Social Wire<3929>: 293 yen (+37 yen)

Significantly higher. It has been announced that a capital and business alliance agreement will be concluded with Genie <6562>. 5.736,200 Social Wire shares will be allocated to Genie through a third-party allotment of shares. After the transfer, Genie's voting rights ownership ratio was 49.0%, making it the largest shareholder. Approximately 1.29 billion yen of funds raised will be used for new function development investments and M&A expenses for the digital PR business. The business base of both companies will be expanded by preferentially introducing and arranging mutual provision services in sales activities, and striving to promote cross-selling to existing customers, etc.

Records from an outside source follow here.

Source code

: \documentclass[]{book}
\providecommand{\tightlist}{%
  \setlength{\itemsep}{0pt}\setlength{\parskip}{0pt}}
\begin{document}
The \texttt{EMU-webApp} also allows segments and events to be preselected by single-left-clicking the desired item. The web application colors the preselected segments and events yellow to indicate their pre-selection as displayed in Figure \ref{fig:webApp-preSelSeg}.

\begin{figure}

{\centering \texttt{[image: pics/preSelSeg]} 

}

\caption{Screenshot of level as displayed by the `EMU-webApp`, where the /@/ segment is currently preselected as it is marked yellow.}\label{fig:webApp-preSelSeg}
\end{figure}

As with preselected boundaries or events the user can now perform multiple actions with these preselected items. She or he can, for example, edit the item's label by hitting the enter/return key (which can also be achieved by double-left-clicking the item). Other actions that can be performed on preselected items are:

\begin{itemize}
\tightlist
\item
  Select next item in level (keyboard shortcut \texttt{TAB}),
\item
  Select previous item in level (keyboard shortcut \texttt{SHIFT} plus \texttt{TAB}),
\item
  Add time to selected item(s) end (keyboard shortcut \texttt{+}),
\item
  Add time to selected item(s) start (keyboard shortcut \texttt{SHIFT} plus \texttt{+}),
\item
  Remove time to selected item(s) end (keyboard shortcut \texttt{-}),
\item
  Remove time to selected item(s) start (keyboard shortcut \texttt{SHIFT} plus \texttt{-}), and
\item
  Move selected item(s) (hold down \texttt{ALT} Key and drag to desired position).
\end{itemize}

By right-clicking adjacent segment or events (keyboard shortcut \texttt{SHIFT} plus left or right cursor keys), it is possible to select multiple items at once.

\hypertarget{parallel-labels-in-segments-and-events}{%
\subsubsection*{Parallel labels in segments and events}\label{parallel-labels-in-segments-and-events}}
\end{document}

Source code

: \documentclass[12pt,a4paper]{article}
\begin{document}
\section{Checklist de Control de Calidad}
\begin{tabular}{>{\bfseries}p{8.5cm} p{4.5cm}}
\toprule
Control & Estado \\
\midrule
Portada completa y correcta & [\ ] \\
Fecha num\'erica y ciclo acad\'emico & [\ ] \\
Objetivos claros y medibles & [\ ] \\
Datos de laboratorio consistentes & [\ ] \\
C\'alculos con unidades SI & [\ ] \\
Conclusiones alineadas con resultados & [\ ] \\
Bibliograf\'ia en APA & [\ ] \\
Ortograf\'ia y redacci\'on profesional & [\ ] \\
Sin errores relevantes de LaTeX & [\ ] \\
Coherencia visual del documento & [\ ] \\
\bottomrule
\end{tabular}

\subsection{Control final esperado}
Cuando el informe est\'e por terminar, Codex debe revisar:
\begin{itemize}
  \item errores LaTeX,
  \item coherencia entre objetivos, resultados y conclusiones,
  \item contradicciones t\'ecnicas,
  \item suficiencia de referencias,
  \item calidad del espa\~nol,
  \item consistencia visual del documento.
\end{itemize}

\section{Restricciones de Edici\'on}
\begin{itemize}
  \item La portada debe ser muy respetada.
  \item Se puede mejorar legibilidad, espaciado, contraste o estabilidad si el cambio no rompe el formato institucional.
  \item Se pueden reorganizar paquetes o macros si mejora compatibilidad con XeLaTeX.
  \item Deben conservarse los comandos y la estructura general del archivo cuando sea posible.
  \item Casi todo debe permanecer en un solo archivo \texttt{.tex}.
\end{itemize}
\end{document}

QPS Research Institute <5595>: 3435 yen (+135 yen)

Significant backlash. It has been announced that it has been selected as one of 2 large-scale technology demonstration projects of the Ministry of Land, Infrastructure, Transport and Tourism's “Small and Medium Business Innovation Creation Promotion Project (SBIR Phase 3)”. “Technology development contributing to advanced monitoring and observation of river management using next-generation equipment, etc.” (subsidies issued to the company are 88 million yen) and “technology development contributing to the advancement of road management monitoring/observation using next-generation equipment, etc.” (49 million yen). Both projects will run until March '28. The impact on business results for the fiscal year ending 25/5 onwards is under scrutiny.

MacBeeP<7095>: 13340 yen (+760 yen)

Significant backlash. It has been announced that 5/31 will be split at a ratio of 4 shares per share using 5/31 as the reference date. The purpose is to lower investment units, encourage market participation by a wide range of investors, and increase stock liquidity. Also, the number of tradable shares has increased due to the current stock split, and it is said that all formal requirements for market classification changes to the Tokyo Stock Exchange Prime Market will be satisfied. However, it is added that a change in the listed market classification is under consideration, and implementation is not guaranteed.